After Days Of Problems, Internet Service Slowly Returning To Normal At Rutgers University
NEW BRUNSWICK, N.J. (CBSNewYork) -- Students at Rutgers University have been dealing with another round of massive Internet issues this week.
It's slowly getting better, but the FBI and Department of Homeland Security are investigating, CBS2's Andrea Grymes reported.
Sophomore Pat Salera was finally able to get on his Rutgers app Friday morning, after days of essentially an Internet black-out on campus.
"This morning it seems perfectly fine. I hope it doesn't go down again," Salera said.
The university said it began experiencing "degraded online services" on Monday, thanks to "distributed denial of service attacks."
Rutgers described the attacks as "persistent." These attacks basically happen when users overwhelm a server with traffic, causing it to slow down or shut down, Grymes reported.
Students said it affected the Internet on campus, including Rutgers' own internal websites and portals. The disturbances couldn't be more ill-timed, as finals start next week.
"I can't really study for it because all my resources are on the Internet, so it's been really annoying and frustrating that it took so long to fix it," Salera said.
"It has been horrible. It has been in and out. Sometimes we can get on the school sites and if we can do that, we can't get on Google and vice versa," added sophomore Tim Vonderlinden.
The university sent out updates all week, and on Friday said the Internet was starting to return to normal, but there was no telling when it would be fully restored. Rutgers said workers made improvements, including to the server.
A similar attack happened back in March. Many students said they were concerned.
"When you think about it, all of our information is on the portal -- our Social Security number -- so it's a little scary. So I'm trying to focus on just finishing the semester right now," graduate student Rory Craig said.
A university spokesperson said as best the school can determine, no personal information was compromised. Rutgers said the local police, the FBI and Homeland Security were investigating, Grymes reported.
Rutgers-New Brunswick Chancellor Dr. Richard L. Edwards asked professors to be flexible with their final exams and to consider grading students on their work to date or accepting a paper instead. The following is a letter he sent to faculty on Friday afternoon:
Dear Faculty Colleague:
As you know, Rutgers continues to experience disruptions to its network systemwide. IT teams on our campus and across the University are working diligently and around the clock to correct the situation and to stabilize the system.
While we are optimistic that our IT teams will resolve this situation soon, we are confronted by the realities of the academic calendar. It is prudent to be prepared for the possibility that the network will remain challenged into next week, which may pose problems for our students as they complete their assignments and prepare for - and take - final exams, particularly online exams. Fully online and hybrid courses are even more adversely affected.
All of the academic deans join me in asking faculty who rely on the network for online exams and final projects to prepare contingencies.
If you intended to offer an online examination, please consider the option of providing a paper exam instead. We understand that this will require scheduling appropriate examination space, and the scheduling office and the offices of each academic dean will make every effort to assist you. You might also consider providing an alternative final assignment, like a short paper.

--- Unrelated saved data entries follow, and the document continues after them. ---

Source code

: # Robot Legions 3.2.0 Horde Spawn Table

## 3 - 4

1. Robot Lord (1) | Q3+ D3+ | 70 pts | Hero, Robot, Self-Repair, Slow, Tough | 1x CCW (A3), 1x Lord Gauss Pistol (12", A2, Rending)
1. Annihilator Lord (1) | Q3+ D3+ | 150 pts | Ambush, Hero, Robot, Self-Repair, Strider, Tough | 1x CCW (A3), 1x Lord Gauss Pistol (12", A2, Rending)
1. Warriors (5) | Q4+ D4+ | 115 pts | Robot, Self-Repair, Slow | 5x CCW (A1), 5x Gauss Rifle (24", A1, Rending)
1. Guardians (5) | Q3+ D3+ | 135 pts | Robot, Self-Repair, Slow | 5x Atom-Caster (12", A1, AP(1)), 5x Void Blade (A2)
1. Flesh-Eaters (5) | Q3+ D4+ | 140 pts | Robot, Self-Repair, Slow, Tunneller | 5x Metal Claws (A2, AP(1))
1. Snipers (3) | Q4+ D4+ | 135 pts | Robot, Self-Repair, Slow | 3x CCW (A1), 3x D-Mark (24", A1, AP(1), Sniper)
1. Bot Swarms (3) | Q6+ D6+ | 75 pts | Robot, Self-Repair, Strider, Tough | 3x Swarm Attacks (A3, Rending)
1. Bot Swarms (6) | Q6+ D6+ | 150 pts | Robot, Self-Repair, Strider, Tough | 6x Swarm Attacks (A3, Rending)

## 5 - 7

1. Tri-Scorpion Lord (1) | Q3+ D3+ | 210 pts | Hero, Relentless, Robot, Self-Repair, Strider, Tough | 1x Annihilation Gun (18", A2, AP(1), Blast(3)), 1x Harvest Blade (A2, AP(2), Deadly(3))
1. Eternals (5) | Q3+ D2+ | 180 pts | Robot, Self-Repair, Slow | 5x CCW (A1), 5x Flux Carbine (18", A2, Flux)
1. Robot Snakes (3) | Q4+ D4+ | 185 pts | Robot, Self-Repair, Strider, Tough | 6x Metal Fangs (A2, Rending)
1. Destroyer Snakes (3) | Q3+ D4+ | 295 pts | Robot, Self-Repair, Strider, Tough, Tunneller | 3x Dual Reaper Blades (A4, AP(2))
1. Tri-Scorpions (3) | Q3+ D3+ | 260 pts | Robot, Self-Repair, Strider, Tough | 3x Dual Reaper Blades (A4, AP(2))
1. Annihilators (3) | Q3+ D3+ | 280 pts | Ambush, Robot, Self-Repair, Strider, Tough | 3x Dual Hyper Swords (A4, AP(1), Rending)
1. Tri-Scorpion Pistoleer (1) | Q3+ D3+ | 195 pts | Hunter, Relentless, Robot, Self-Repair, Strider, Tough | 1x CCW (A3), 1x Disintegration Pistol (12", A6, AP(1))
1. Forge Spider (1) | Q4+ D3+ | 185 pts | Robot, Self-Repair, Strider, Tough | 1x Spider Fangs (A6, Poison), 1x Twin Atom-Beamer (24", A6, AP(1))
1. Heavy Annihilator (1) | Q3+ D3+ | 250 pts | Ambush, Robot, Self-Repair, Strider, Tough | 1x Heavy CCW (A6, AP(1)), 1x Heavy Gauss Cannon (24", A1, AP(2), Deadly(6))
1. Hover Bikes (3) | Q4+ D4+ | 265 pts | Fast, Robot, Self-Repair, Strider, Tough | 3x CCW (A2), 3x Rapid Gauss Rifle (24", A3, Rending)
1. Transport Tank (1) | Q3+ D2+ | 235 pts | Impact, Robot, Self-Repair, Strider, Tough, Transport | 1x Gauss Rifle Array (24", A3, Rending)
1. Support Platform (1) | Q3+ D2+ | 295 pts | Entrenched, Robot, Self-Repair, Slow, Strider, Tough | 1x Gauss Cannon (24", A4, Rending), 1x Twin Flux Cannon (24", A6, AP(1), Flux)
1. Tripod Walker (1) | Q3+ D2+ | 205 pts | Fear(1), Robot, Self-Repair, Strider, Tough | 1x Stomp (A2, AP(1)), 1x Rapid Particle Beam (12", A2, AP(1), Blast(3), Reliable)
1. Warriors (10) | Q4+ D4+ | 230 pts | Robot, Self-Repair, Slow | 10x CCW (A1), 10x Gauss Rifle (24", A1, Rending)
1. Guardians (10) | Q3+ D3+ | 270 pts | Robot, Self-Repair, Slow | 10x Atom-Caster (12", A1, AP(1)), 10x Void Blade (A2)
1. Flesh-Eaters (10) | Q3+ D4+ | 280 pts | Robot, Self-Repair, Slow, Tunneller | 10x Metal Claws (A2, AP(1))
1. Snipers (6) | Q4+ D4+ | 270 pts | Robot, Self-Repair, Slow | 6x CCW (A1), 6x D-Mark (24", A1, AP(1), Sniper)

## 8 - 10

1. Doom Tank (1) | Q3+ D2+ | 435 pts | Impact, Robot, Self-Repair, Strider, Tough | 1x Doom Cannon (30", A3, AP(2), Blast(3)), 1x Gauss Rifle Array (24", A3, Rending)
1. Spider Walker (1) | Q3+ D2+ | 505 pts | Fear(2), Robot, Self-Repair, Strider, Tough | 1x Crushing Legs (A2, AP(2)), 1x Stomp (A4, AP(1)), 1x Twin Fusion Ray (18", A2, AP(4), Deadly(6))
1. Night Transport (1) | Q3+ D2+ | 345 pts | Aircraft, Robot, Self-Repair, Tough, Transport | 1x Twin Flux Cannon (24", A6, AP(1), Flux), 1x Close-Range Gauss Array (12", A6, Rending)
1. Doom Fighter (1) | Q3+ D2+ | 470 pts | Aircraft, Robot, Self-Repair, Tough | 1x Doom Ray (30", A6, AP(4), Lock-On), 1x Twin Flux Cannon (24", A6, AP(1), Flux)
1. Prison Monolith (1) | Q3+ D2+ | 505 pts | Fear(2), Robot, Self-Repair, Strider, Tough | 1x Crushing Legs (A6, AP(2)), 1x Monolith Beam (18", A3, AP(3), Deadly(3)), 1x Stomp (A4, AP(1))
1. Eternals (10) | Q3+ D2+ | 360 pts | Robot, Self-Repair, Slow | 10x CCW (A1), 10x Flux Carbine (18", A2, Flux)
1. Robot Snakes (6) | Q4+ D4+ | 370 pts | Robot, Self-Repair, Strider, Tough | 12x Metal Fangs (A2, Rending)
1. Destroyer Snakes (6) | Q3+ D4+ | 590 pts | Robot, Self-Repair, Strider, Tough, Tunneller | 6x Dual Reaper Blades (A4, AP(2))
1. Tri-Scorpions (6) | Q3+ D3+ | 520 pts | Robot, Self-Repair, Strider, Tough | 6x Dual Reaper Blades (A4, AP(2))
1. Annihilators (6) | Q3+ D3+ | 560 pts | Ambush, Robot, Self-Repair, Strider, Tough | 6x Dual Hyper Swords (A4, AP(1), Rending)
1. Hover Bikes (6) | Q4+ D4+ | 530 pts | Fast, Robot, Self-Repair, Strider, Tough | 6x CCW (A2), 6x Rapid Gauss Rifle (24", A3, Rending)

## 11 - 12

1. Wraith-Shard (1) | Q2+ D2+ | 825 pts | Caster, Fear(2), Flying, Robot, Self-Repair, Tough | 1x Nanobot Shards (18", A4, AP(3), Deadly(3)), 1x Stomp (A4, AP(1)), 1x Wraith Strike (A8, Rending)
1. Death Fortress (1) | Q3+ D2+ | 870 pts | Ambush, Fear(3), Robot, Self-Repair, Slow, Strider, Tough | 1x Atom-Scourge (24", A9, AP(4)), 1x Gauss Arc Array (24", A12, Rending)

We understand that there are many reasons that you may not choose to substitute with a traditional bluebook exam or alternative assignment. For example students may have to rely upon online resources—such as Sakai and eCollege—to access their course materials, and if those resources cannot be provided, they may not have the information that they need to complete coursework and/or exams. If you choose not to give a traditional bluebook exam or alternative assignment, you can give final grades based on the work that has been done to date. If a student is not satisfied with that result, the student should have two options: the student can receive a "Pass/Fail" grade or take an "Incomplete" and take the exam when it becomes feasible to do so.
In classes that have project deadlines, we encourage you to be flexible and give students an extension when the delay is caused by the disruptions of the network outages, and we ask in particular that you offer special consideration for those students who are poised to graduate this May.
If you believe the proposed solutions will not work for your course, please contact your academic dean's office.
Please note that the timeline for assigning final grades is still in effect. Should the online grading system be unavailable when final grades are due, a paper alternative will be provided.
In advance, thank you for considering options that will allow us to best serve our students in the face of this unprecedented situation. Thank you for your flexibility and understanding as all of us deal with this matter together.